The Environment Ministry is looking at requiring take-back and recycling schemes and/or design changes to cut harm to the environment for farm chemicals, used engine oil and refrigerator gases.
Computers, televisions and packaging are not on the priority list.
Jonathon Hannon of the Zero Waste Academy, a training and education body based at Massey University, said the IT industry had been meeting for more than two years to find ways to deal with a growing tide of hazardous e-waste and it was "extraordinary" its products had not been included.
"We should take advantage of the fact these people have been meeting for two years, working things out, and put a bit of acid on them to actually generate a final solution," he said.
Computer Access New Zealand, organiser of the annual computer take-back day eDay, told the ministry in a written submission on its waste strategy that e-waste should have been earmarked for a compulsory product stewardship scheme to require producers and sellers to adopt measures to deal with products from cradle to grave.
Voluntary schemes had failed to materialise after three years of meetings and industry players had indicated that Government intervention was needed to prevent freeloaders, it said.
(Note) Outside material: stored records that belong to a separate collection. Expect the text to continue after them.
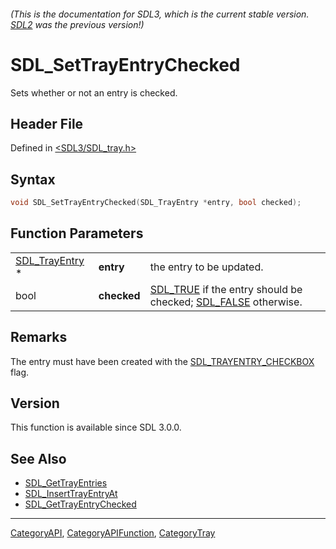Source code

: ###### (This is the documentation for SDL3, which is the current stable version. [SDL2](https://wiki.libsdl.org/SDL2/) was the previous version!)
# SDL_SetTrayEntryChecked

Sets whether or not an entry is checked.

## Header File

Defined in [<SDL3/SDL_tray.h>](https://github.com/libsdl-org/SDL/blob/main/include/SDL3/SDL_tray.h)

## Syntax

```c
void SDL_SetTrayEntryChecked(SDL_TrayEntry *entry, bool checked);
```

## Function Parameters

|                                  |             |                                                                                        |
| -------------------------------- | ----------- | -------------------------------------------------------------------------------------- |
| [SDL_TrayEntry](SDL_TrayEntry) * | **entry**   | the entry to be updated.                                                               |
| bool                             | **checked** | [SDL_TRUE](SDL_TRUE) if the entry should be checked; [SDL_FALSE](SDL_FALSE) otherwise. |

## Remarks

The entry must have been created with the
[SDL_TRAYENTRY_CHECKBOX](SDL_TRAYENTRY_CHECKBOX) flag.

## Version

This function is available since SDL 3.0.0.

## See Also

- [SDL_GetTrayEntries](SDL_GetTrayEntries)
- [SDL_InsertTrayEntryAt](SDL_InsertTrayEntryAt)
- [SDL_GetTrayEntryChecked](SDL_GetTrayEntryChecked)

----
[CategoryAPI](CategoryAPI), [CategoryAPIFunction](CategoryAPIFunction), [CategoryTray](CategoryTray)

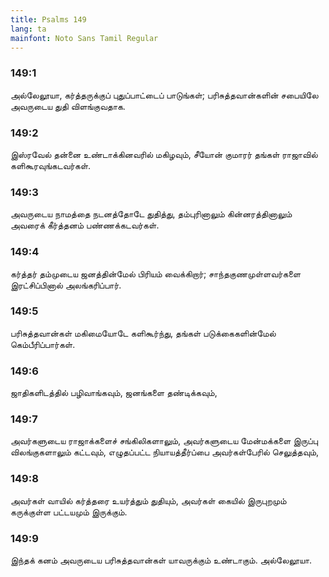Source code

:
 ```yaml
---
title: Psalms 149
lang: ta
mainfont: Noto Sans Tamil Regular
---
```


###  149:1

அல்லேலூயா, கர்த்தருக்குப் புதுப்பாட்டைப் பாடுங்கள்; பரிசுத்தவான்களின் சபையிலே அவருடைய துதி விளங்குவதாக.

###  149:2

இஸ்ரவேல் தன்னை உண்டாக்கினவரில் மகிழவும், சீயோன் குமாரர் தங்கள் ராஜாவில் களிகூரவுங்கடவர்கள்.

###  149:3

அவருடைய நாமத்தை நடனத்தோடே துதித்து, தம்புரினாலும் கின்னரத்தினாலும் அவரைக் கீர்த்தனம் பண்ணக்கடவர்கள்.

###  149:4

கர்த்தர் தம்முடைய ஜனத்தின்மேல் பிரியம் வைக்கிறார்; சாந்தகுணமுள்ளவர்களை இரட்சிப்பினால் அலங்கரிப்பார்.

###  149:5

பரிசுத்தவான்கள் மகிமையோடே களிகூர்ந்து, தங்கள் படுக்கைகளின்மேல் கெம்பீரிப்பார்கள்.

###  149:6

ஜாதிகளிடத்தில் பழிவாங்கவும், ஜனங்களை தண்டிக்கவும்,

###  149:7

அவர்களுடைய ராஜாக்களைச் சங்கிலிகளாலும், அவர்களுடைய மேன்மக்களை இருப்பு விலங்குகளாலும் கட்டவும், எழுதப்பட்ட நியாயத்தீர்ப்பை அவர்கள்பேரில் செலுத்தவும்,

###  149:8

அவர்கள் வாயில் கர்த்தரை உயர்த்தும் துதியும், அவர்கள் கையில் இருபுறமும் கருக்குள்ள பட்டயமும் இருக்கும்.

###  149:9

இந்தக் கனம் அவருடைய பரிசுத்தவான்கள் யாவருக்கும் உண்டாகும். அல்லேலூயா.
eDay was managing to collect only about 10 per cent of the more than 600,000 computers and TVs imported each year.
Mr Hannon said a good re-use and recycling scheme would add only about $25 to the price of a $1500 computer.
The ministry has said it will keep an eye on products, including computers, televisions and packaging, and decide whether they need compulsory product stewardship schemes in two or three years' time.
A 2006 report by the Parliamentary Commissioner for the Environment cast doubt on a long-standing Government policy of preferring to wait for industries to come up with their own, voluntary stewardship schemes.
The report found New Zealand seemed "somewhat fixated" on voluntary measures - such as the 2004 Packaging Accord - and had not properly considered using taxes, levies, deposit schemes and subsidies despite their success in other countries.
Shortly after the report, the Waste Minimisation Bill promoted by Nandor Tanczos, who was then a Green MP, was drawn in the ballot of private members' bills waiting to be debated. It later became law.
It encourages makers and sellers of products to come up with their own schemes, but allows the ministry to step in if necessary.
A total of 260 people and groups made submissions on the ministry's waste strategy, including which products should be given compulsory stewardship schemes.
The ministry is due to make a summary available in the next few weeks.